Imagine Raymond Carver and Nick Hornby collaborating on an episode of PRIME SUSPECT set in 1968. Not (for the most part, anyway) in the Technicolor London of Carnaby Street and King’s Road, but in a grim, gray postwar London pockmarked with bomb sites and reeling from waves of immigration from Britain’s former colonies.

Shaw’s protagonist, Detective Sergeant Cathal “Paddy” Breen, is himself the son of Irish immigrants, and an outsider in nearly every way–unmarried, unambitious, alienated by the brutish, racist, and sexist behavior of his fellow CID officers, and a generation away from the glittering denizens of Swinging London. Stunned by the death of his father, whom he nursed through his long final illness, Breen finds himself behaving in unexpected ways–fleeing a crime scene, nauseated by violence, unable to control his emotions.

To redeem himself, Breen takes on the case of a murdered teenage girl who was found a few blocks away from EMI’s Abbey Road studios. Assigned to assist him is newly arrived Temporary Detective Constable Helen Tozer, whose status as a female detective is regarded by the rest of the squad as mildly ridiculous.

Tozer is talkative where Breen is laconic, tuned-in to pop culture where he is uninterested, energetic where he is plodding, rural where he is urban. Yet each recognizes in the other intelligence and curiosity and an eye for particulars. Their scenes together light up the page.

All the characters shine: Bailey, the hapless, intimidated CID superintendent; the surly owner of the bagel shop down the street from Breen’s flat; the aggrieved occupants of the housing block overlooking the crime scene. Even the most incidental characters are fully formed and carry the weight of their personal histories.

More than that, they carry the weight of the historical moment, from the rise of the counterculture to the civil war in Biafra, from assassinations in the US to government scandal in Britain. Shaw makes these cultural conflicts personal for all of his characters, adding political heft that takes the novel beyond mere entertainment. And, speaking of the historical moment, his period details are flawless.
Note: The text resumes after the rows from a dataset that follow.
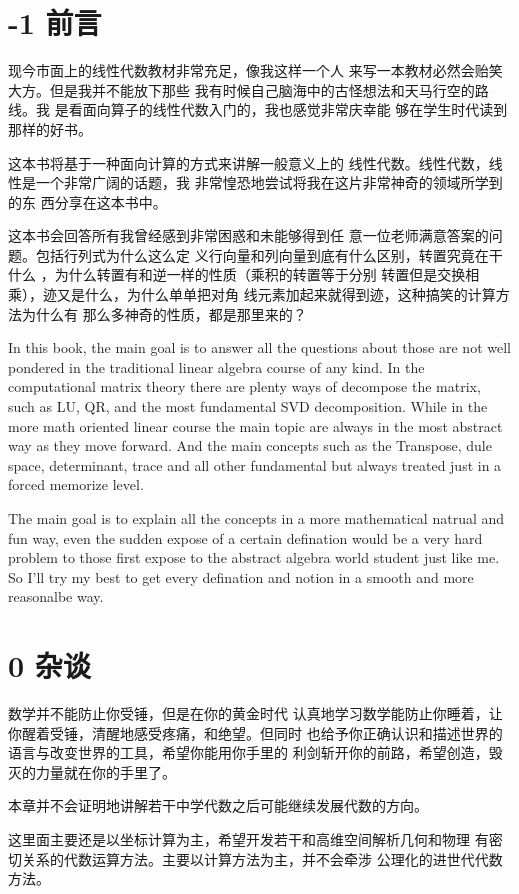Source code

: \documentclass{book}
\newcommand{\prefacePara}
{
现今市面上的线性代数教材非常充足，像我这样一个人
来写一本教材必然会贻笑大方。但是我并不能放下那些
我有时候自己脑海中的古怪想法和天马行空的路线。我
是看面向算子的线性代数入门的，我也感觉非常庆幸能
够在学生时代读到那样的好书。

这本书将基于一种面向计算的方式来讲解一般意义上的
线性代数。线性代数，线性是一个非常广阔的话题，我
非常惶恐地尝试将我在这片非常神奇的领域所学到的东
西分享在这本书中。

这本书会回答所有我曾经感到非常困惑和未能够得到任
意一位老师满意答案的问题。包括行列式为什么这么定
义行向量和列向量到底有什么区别，转置究竟在干什么
，为什么转置有和逆一样的性质（乘积的转置等于分别
转置但是交换相乘），迹又是什么，为什么单单把对角
线元素加起来就得到迹，这种搞笑的计算方法为什么有
那么多神奇的性质，都是那里来的？

In this book, the main goal is to answer all the
questions about those are not well pondered in the
traditional linear algebra course of any kind.
In the computational matrix theory there are plenty
ways of decompose the matrix, such as LU, QR, and the
most fundamental SVD decomposition.
While in the more math oriented linear course
the main topic are always in the most abstract way
as they move forward.
And the main concepts such as the Transpose, dule
space, determinant, trace and all other fundamental
but always treated just in a forced memorize level.

The main goal is to explain all the concepts in a 
more mathematical natrual and fun way, even the sudden
expose of a certain defination would be a very hard
problem to those first expose to the abstract algebra
world student just like me. So I'll try my best to
get every defination and notion in a smooth and more
reasonalbe way. 
}
\begin{document}
\begin{CJK}{UTF8}{gbsn}
    \addtocounter{page}{2}

    \chapter{-1 前言}
    \prefacePara{}

    \setcounter{tocdepth}{3}
    \tableofcontents

    \mainmatter

    \chapter{0 杂谈}



    数学并不能防止你受锤，但是在你的黄金时代
    认真地学习数学能防止你睡着，让你醒着受锤，清醒地感受疼痛，和绝望。但同时
    也给予你正确认识和描述世界的语言与改变世界的工具，希望你能用你手里的
    利剑斩开你的前路，希望创造，毁灭的力量就在你的手里了。

    本章并不会证明地讲解若干中学代数之后可能继续发展代数的方向。

    这里面主要还是以坐标计算为主，希望开发若干和高维空间解析几何和物理
    有密切关系的代数运算方法。主要以计算方法为主，并不会牵涉
    公理化的进世代代数方法。


\end{CJK}
\end{document}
The writing throughout is restrained and focused on specifics, as in this description of the squad room: “The morning light filtered through the canvas blinds. Olivetti typewriters filled with triplicate forms, white on top, yellow in the middle and pink underneath. The picture of the Queen. Blackstone’s Police Manual and Butterworth’s Police Procedure. Green enamel lampshades hanging from the ceiling, comfortably coated in dust.” And the dialog is even better. Sharp, rapid fire, full of double entendre and personal quirks, frequently going in multiple directions at once.

The novel is brutally realistic in language and events, and the constant twists and turns of the plot make for relentless suspense. As the mood shifted from dark comedy to heartbreak and back again, my emotions were as fully engaged as my intellect. SHE’S LEAVING HOME is ultimately satisfying as a mystery while leaving the fates of Breen and Tozer unresolved. The last two paragraphs, in fact, were so ineffably sad that I was only consoled by the knowledge that this is the start–and what a start–of a series.

Thanks and a tip of the auld titfer to Steve Pease, a man who knows his way around a novel or a guitar.